Firms that have established brands and scale have the advantage right now, he said, pointing to recent successes in recruiting at LPL Financial and Raymond James as indications of reps' desire and movement to stability. “It's an indication of the thinking of reps that have five or 10 years to go until retirement,” he said. “Stable firms have that advantage.”
And large IBDs realize they have the upper hand and are moving quickly to benefit. Just last week, Advisor Group said it hired the former president and CEO of Foothill Securities, Steve Chipman, to be senior vice president of strategic acquisition. In this role, Mr. Chipman will work with Advisor Group CEO Jamie Price, along with the heads of the broker-dealers in the network, and lead the strategic planning process for broker-dealer acquisitions.
“We had our existing adviser in mind, of course, but we were also thinking about the opportunity to other firms who may want to join us,” Valerie Brown, Advisor Group's executive chairman, said of the new platform. “Our goal is to help our advisers to compete effectively, and also be attractive to other firms who want to move to a platform with more scale.
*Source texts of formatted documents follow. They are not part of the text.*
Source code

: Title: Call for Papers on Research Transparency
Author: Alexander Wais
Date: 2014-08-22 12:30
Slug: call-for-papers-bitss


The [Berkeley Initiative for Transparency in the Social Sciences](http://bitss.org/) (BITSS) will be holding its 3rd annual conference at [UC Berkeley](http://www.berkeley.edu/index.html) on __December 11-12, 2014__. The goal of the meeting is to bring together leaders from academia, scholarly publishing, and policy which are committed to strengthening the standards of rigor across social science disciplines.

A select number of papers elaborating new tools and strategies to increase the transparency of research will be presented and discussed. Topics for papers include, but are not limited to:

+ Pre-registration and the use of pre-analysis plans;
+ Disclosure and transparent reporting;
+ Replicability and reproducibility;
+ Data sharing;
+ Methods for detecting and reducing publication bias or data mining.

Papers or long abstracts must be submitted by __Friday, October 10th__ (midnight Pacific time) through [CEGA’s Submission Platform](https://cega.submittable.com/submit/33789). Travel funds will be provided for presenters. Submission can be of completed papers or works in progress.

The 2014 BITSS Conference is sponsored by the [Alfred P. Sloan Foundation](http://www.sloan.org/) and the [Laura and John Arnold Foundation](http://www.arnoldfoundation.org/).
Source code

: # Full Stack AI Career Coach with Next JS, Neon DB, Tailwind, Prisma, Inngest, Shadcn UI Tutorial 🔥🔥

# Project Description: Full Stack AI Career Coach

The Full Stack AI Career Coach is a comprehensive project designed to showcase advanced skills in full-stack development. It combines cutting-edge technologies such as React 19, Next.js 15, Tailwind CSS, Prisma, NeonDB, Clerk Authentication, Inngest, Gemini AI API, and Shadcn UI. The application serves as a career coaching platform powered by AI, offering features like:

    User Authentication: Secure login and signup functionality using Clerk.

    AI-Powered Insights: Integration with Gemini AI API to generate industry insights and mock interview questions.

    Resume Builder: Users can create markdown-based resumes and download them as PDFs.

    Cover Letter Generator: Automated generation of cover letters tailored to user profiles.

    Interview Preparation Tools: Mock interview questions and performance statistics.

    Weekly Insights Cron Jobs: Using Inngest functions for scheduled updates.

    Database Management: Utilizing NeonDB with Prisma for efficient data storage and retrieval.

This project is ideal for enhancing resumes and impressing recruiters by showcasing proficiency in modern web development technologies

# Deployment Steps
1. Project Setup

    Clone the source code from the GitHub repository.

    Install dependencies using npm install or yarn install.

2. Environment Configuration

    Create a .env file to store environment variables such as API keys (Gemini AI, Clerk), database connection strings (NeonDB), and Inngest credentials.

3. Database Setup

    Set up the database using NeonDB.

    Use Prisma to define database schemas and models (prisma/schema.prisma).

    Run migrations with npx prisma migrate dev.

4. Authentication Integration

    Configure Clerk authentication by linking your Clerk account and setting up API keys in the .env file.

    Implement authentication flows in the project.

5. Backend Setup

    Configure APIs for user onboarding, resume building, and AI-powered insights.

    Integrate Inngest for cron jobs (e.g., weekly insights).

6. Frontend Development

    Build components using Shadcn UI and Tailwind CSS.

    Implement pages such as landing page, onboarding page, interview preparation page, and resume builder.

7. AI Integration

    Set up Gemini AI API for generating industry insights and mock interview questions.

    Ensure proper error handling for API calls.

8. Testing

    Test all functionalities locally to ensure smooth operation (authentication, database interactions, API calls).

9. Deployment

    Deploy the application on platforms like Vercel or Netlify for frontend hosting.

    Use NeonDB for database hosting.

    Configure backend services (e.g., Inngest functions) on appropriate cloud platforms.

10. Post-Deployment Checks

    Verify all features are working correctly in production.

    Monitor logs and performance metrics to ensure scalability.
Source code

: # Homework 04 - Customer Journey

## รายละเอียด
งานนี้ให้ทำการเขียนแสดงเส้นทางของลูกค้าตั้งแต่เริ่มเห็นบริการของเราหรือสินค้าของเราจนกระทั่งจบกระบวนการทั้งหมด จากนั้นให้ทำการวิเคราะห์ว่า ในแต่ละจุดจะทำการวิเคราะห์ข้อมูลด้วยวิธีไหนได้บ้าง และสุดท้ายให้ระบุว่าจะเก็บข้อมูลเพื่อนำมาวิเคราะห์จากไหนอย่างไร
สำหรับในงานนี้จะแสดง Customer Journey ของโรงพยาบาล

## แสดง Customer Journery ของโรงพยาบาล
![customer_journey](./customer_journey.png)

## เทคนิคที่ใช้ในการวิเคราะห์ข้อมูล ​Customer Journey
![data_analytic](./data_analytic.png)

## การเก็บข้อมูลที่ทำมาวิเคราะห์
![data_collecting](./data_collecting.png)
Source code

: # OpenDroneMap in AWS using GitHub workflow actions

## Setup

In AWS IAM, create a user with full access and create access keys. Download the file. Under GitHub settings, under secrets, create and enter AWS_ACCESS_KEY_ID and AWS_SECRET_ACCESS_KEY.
We absolutely had in mind participating in the coming consolidation with this new platform.”
James Poer, CEO of Kestra Financial, said his firm is looking for potential deals.
“We are actively looking for opportunities and we definitely are an interested acquirer,” said Mr. Poer. “We certainly have access to capital and are pursuing two paths.”
The first focuses on institutions such as IBDs and RIAs, he said. “Not a week goes by and I don't look at one,” he said. “The vast majority don't make money so there's nothing really to sell,” he said, adding such firms are typically small and full of advisers with compliance marks on their employment histories.
The second part of Kestra's strategy focuses on acquiring individual practices from advisers, said Mr. Poer. “There seems to be a steadier pace of retail opportunities that are a fit for what we are trying to achieve, but I also expect strong institutional opportunities in the future.”
Small broker-dealers in particular are feeling pain, executives said.
BECOMING AN OSJ
“We are seeing some interest in much smaller independent broker-dealers about just shutting down and moving on to become what is sometimes called an OSJ, or an office within LPL,” said Mark Casady, the former CEO of LPL Financial, on a call with analysts in November. Mr. Casady retired at the start of the month.
“We see more of that, and we do see what I would describe as some small scale M&A potentially coming up as well,” he said. “So I don't want to overpromise here, but I do think we're starting to see, again, some forces align as smaller brokerage firms just recognize there is a lot to invest in. The cost of investing in DOL is about the same for all of us, and in our case it's spread over a significant business. In other cases, it's over a fairly small business. So that's what will lead to M&A, in our view.”
Meanwhile, John Rooney, managing principal at Commonwealth Financial Network, believes that if the new administration delays or repeals the DOL rule, a reprieve could goose some smaller firms to sell.
“If the DOL is off the table, you might see small broker-dealers take advantage of the new window they might have to monetize their asset base before the SEC's version of a fiduciary rule arrives,” he said.